Matti groaned. ‘If she hasn’t filled my room up with Latvians. Unless I can stay in a cell here for a day or two?’ he asked with hope in his eyes. ‘Like, until you’ve caught him?’


‘Is he really your cousin?’ Bára asked. They were standing outside in the car park, having left Matti to go back to sleep in a cell.

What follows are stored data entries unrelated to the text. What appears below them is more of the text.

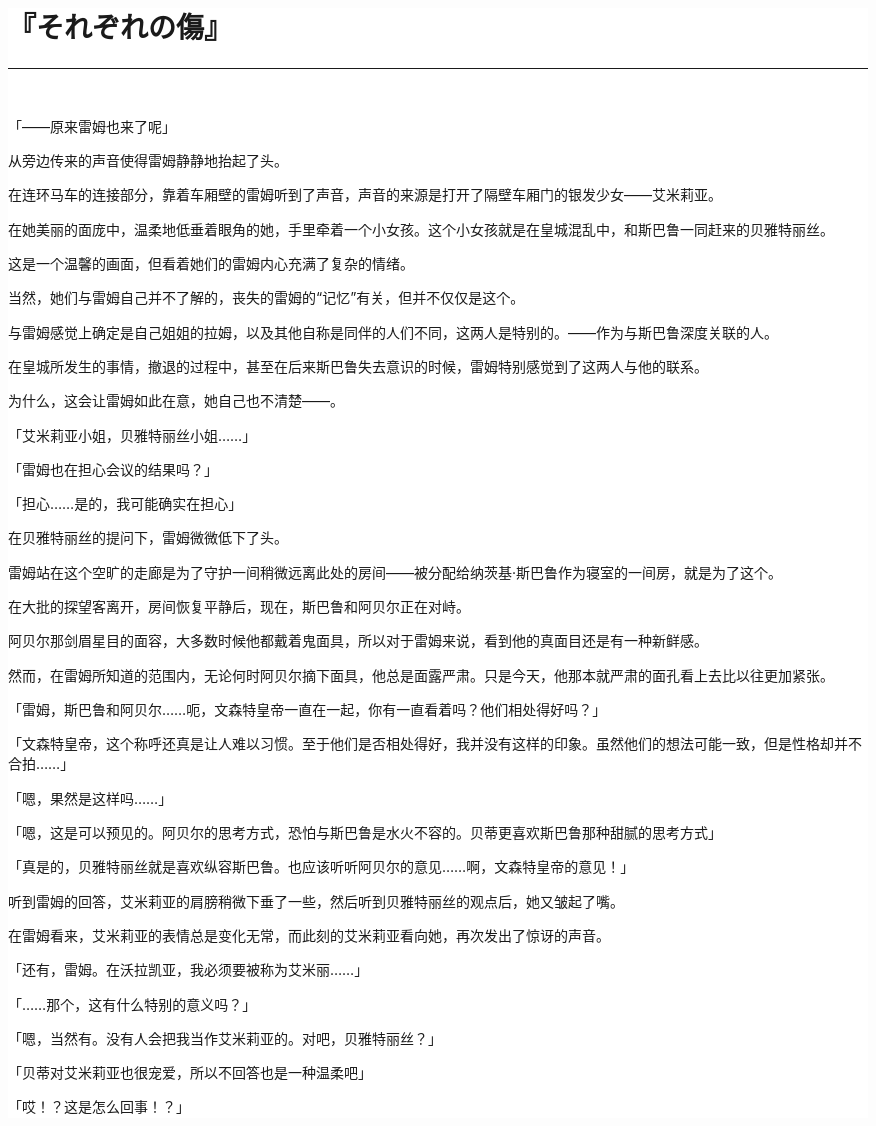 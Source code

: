# 『それぞれの傷』

------

　

「――原来雷姆也来了呢」

从旁边传来的声音使得雷姆静静地抬起了头。

在连环马车的连接部分，靠着车厢壁的雷姆听到了声音，声音的来源是打开了隔壁车厢门的银发少女――艾米莉亚。

在她美丽的面庞中，温柔地低垂着眼角的她，手里牵着一个小女孩。这个小女孩就是在皇城混乱中，和斯巴鲁一同赶来的贝雅特丽丝。

这是一个温馨的画面，但看着她们的雷姆内心充满了复杂的情绪。

当然，她们与雷姆自己并不了解的，丧失的雷姆的“记忆”有关，但并不仅仅是这个。

与雷姆感觉上确定是自己姐姐的拉姆，以及其他自称是同伴的人们不同，这两人是特别的。――作为与斯巴鲁深度关联的人。

在皇城所发生的事情，撤退的过程中，甚至在后来斯巴鲁失去意识的时候，雷姆特别感觉到了这两人与他的联系。

为什么，这会让雷姆如此在意，她自己也不清楚――。

「艾米莉亚小姐，贝雅特丽丝小姐……」

「雷姆也在担心会议的结果吗？」

「担心……是的，我可能确实在担心」

在贝雅特丽丝的提问下，雷姆微微低下了头。

雷姆站在这个空旷的走廊是为了守护一间稍微远离此处的房间――被分配给纳茨基·斯巴鲁作为寝室的一间房，就是为了这个。

在大批的探望客离开，房间恢复平静后，现在，斯巴鲁和阿贝尔正在对峙。

阿贝尔那剑眉星目的面容，大多数时候他都戴着鬼面具，所以对于雷姆来说，看到他的真面目还是有一种新鲜感。

然而，在雷姆所知道的范围内，无论何时阿贝尔摘下面具，他总是面露严肃。只是今天，他那本就严肃的面孔看上去比以往更加紧张。

「雷姆，斯巴鲁和阿贝尔……呃，文森特皇帝一直在一起，你有一直看着吗？他们相处得好吗？」

「文森特皇帝，这个称呼还真是让人难以习惯。至于他们是否相处得好，我并没有这样的印象。虽然他们的想法可能一致，但是性格却并不合拍……」

「嗯，果然是这样吗……」

「嗯，这是可以预见的。阿贝尔的思考方式，恐怕与斯巴鲁是水火不容的。贝蒂更喜欢斯巴鲁那种甜腻的思考方式」

「真是的，贝雅特丽丝就是喜欢纵容斯巴鲁。也应该听听阿贝尔的意见……啊，文森特皇帝的意见！」

听到雷姆的回答，艾米莉亚的肩膀稍微下垂了一些，然后听到贝雅特丽丝的观点后，她又皱起了嘴。

在雷姆看来，艾米莉亚的表情总是变化无常，而此刻的艾米莉亚看向她，再次发出了惊讶的声音。

「还有，雷姆。在沃拉凯亚，我必须要被称为艾米丽……」

「……那个，这有什么特别的意义吗？」

「嗯，当然有。没有人会把我当作艾米莉亚的。对吧，贝雅特丽丝？」

「贝蒂对艾米莉亚也很宠爱，所以不回答也是一种温柔吧」

「哎！？这是怎么回事！？」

‘He is, I’m afraid,’ Gunna admitted. ‘And he’s been a pain in the arse to everyone around him since the day he was born. Now, you heard what he said: ‘‘This is a message to your friend to make it stop.’’ Egill Grímsson and Einar Eyjólfur were both killed discreetly, if we can describe it that way. But Arngrímur was different. I don’t think Hårde intended to kill him at all, just provide a painful message. Do you get the impression that this was maybe a message for someone else?’

‘Hard to tell. Who is this a message for, do you think?’

‘What do you think?’

‘I’d say Skandalblogger,’ Bára said with conviction.

‘Why?’

‘We know Hårde’s worked for Spearpoint. Sigurjóna Huldudóttir and Bjarni Jón are constantly being skewered by the blogger, and the whole country reads it.’